======== GIVEN RECORDS ========

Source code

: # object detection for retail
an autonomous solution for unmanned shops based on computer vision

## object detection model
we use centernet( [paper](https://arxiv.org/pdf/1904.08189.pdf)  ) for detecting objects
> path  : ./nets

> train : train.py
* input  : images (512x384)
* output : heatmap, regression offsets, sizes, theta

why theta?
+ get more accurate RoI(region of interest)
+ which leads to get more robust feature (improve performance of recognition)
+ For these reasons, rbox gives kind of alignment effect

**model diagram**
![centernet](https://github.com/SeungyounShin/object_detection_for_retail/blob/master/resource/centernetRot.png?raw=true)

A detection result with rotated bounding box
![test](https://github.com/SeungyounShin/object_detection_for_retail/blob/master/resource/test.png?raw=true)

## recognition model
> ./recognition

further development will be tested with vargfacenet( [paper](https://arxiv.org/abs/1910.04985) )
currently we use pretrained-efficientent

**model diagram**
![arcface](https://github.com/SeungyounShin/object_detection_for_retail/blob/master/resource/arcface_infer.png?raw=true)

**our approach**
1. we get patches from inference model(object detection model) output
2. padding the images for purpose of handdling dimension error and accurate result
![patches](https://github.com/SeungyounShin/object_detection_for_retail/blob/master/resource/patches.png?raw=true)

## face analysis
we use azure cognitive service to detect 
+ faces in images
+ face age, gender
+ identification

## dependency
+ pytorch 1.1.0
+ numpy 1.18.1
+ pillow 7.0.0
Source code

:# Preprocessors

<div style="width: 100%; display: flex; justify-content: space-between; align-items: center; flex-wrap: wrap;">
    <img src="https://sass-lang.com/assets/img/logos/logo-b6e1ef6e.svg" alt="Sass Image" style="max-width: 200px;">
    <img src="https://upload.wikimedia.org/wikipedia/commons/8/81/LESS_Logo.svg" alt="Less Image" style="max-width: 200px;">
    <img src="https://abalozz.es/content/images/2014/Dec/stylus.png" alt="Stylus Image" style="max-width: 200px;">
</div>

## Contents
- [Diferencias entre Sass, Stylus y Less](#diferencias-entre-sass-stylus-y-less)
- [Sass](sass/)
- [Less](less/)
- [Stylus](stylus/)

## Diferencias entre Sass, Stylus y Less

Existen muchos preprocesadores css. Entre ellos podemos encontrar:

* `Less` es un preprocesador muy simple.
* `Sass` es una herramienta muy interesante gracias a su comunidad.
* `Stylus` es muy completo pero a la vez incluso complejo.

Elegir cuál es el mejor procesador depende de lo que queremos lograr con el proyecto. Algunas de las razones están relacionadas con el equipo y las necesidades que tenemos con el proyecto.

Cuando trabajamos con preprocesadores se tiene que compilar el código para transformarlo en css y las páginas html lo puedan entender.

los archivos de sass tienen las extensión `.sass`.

========

**THE PROBLEM:**
Quote the data above verbatim from its first line to the line that includes "RoI(region of interest)", with both boundary lines retained.

**SOLUTION FOR THIS TASK:**
Source code

: # object detection for retail
an autonomous solution for unmanned shops based on computer vision

## object detection model
we use centernet( [paper](https://arxiv.org/pdf/1904.08189.pdf)  ) for detecting objects
> path  : ./nets

> train : train.py
* input  : images (512x384)
* output : heatmap, regression offsets, sizes, theta

why theta?
+ get more accurate RoI(region of interest)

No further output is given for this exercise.